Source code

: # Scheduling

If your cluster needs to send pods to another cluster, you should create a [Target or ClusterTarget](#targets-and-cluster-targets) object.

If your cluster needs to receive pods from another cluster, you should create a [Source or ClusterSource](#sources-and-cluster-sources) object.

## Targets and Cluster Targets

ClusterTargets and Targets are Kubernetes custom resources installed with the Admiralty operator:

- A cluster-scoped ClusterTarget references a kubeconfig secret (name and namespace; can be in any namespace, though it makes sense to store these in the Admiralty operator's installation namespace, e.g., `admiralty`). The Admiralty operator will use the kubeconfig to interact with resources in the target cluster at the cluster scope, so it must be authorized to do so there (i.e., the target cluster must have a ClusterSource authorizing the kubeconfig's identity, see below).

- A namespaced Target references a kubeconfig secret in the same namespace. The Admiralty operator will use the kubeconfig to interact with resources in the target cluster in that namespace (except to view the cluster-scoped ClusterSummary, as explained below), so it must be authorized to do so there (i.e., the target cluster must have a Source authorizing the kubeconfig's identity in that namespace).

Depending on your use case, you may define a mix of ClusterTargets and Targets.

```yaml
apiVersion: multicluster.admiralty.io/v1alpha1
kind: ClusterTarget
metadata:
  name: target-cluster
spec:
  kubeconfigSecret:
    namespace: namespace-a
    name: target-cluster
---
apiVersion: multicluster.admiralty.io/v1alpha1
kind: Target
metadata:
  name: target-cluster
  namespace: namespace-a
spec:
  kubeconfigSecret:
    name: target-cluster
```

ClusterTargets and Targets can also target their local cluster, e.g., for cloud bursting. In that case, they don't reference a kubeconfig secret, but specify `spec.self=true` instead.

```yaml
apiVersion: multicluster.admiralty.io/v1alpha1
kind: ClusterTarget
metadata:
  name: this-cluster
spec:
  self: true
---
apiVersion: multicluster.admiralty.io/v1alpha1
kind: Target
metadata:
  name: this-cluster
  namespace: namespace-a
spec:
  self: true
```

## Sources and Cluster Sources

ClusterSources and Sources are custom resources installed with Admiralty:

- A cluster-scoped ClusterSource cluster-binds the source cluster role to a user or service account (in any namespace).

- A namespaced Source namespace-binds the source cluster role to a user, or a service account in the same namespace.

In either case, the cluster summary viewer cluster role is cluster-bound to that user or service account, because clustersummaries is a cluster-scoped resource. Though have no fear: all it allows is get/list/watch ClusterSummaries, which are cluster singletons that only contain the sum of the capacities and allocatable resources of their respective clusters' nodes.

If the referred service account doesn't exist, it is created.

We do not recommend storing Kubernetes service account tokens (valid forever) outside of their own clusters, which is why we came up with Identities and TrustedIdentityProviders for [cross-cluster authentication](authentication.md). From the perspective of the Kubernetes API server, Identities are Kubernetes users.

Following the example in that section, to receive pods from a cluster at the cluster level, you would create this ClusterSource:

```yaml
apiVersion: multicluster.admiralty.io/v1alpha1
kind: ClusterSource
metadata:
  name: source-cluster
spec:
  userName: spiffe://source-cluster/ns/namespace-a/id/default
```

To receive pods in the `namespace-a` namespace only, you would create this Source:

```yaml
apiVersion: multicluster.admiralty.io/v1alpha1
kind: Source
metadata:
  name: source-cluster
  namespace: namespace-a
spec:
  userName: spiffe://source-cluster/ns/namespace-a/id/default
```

▶ _Task description_:
Only the lines from the top of the data through the line that contains "- A namespaced Target" should be quoted, exactly as they stand.

▶ _Reply_:
Source code

: # Scheduling

If your cluster needs to send pods to another cluster, you should create a [Target or ClusterTarget](#targets-and-cluster-targets) object.

If your cluster needs to receive pods from another cluster, you should create a [Source or ClusterSource](#sources-and-cluster-sources) object.

## Targets and Cluster Targets

ClusterTargets and Targets are Kubernetes custom resources installed with the Admiralty operator:

- A cluster-scoped ClusterTarget references a kubeconfig secret (name and namespace; can be in any namespace, though it makes sense to store these in the Admiralty operator's installation namespace, e.g., `admiralty`). The Admiralty operator will use the kubeconfig to interact with resources in the target cluster at the cluster scope, so it must be authorized to do so there (i.e., the target cluster must have a ClusterSource authorizing the kubeconfig's identity, see below).

- A namespaced Target references a kubeconfig secret in the same namespace. The Admiralty operator will use the kubeconfig to interact with resources in the target cluster in that namespace (except to view the cluster-scoped ClusterSummary, as explained below), so it must be authorized to do so there (i.e., the target cluster must have a Source authorizing the kubeconfig's identity in that namespace).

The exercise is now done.